- Prompt -
Please copy each line below that contains the string "INTEGER".

[Data entries]
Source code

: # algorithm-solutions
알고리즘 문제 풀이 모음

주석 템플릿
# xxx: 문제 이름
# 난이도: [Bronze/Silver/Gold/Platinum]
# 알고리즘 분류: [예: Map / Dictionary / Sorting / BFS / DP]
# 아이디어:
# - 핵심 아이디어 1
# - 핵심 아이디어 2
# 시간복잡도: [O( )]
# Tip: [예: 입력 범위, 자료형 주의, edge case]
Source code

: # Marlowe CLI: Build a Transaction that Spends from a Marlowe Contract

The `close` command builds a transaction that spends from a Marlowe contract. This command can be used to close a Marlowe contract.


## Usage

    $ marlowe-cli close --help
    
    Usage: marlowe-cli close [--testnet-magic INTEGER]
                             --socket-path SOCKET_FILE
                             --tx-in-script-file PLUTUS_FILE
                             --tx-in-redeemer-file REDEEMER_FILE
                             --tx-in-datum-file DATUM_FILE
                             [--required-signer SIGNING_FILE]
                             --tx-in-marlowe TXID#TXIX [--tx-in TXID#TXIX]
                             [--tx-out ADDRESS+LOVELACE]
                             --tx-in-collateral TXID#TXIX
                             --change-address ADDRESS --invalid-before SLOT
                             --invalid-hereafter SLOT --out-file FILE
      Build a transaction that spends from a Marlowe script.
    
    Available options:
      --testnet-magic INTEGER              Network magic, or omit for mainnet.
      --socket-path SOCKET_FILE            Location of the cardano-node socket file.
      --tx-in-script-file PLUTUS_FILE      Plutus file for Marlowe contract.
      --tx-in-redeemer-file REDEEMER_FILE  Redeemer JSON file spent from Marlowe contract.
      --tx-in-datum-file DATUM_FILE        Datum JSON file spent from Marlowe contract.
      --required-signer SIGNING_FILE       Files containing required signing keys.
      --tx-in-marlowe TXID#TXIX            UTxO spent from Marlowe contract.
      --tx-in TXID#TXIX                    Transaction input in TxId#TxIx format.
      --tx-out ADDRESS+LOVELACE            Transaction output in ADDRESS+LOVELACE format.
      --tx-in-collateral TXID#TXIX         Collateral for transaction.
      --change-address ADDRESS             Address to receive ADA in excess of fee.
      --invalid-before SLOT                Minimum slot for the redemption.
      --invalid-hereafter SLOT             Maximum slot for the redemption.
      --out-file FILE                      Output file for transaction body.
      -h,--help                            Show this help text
* * *
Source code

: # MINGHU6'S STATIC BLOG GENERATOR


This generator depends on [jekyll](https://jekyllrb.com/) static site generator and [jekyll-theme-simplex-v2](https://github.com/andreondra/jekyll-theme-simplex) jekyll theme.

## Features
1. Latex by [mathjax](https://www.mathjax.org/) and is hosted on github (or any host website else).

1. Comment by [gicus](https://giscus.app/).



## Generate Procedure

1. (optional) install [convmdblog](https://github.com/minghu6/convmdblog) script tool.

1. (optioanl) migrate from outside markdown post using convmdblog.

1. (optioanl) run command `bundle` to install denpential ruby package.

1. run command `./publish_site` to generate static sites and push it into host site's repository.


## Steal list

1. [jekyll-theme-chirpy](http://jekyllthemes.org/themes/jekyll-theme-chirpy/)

- Problem solution -
    Usage: marlowe-cli close [--testnet-magic INTEGER]
      --testnet-magic INTEGER              Network magic, or omit for mainnet.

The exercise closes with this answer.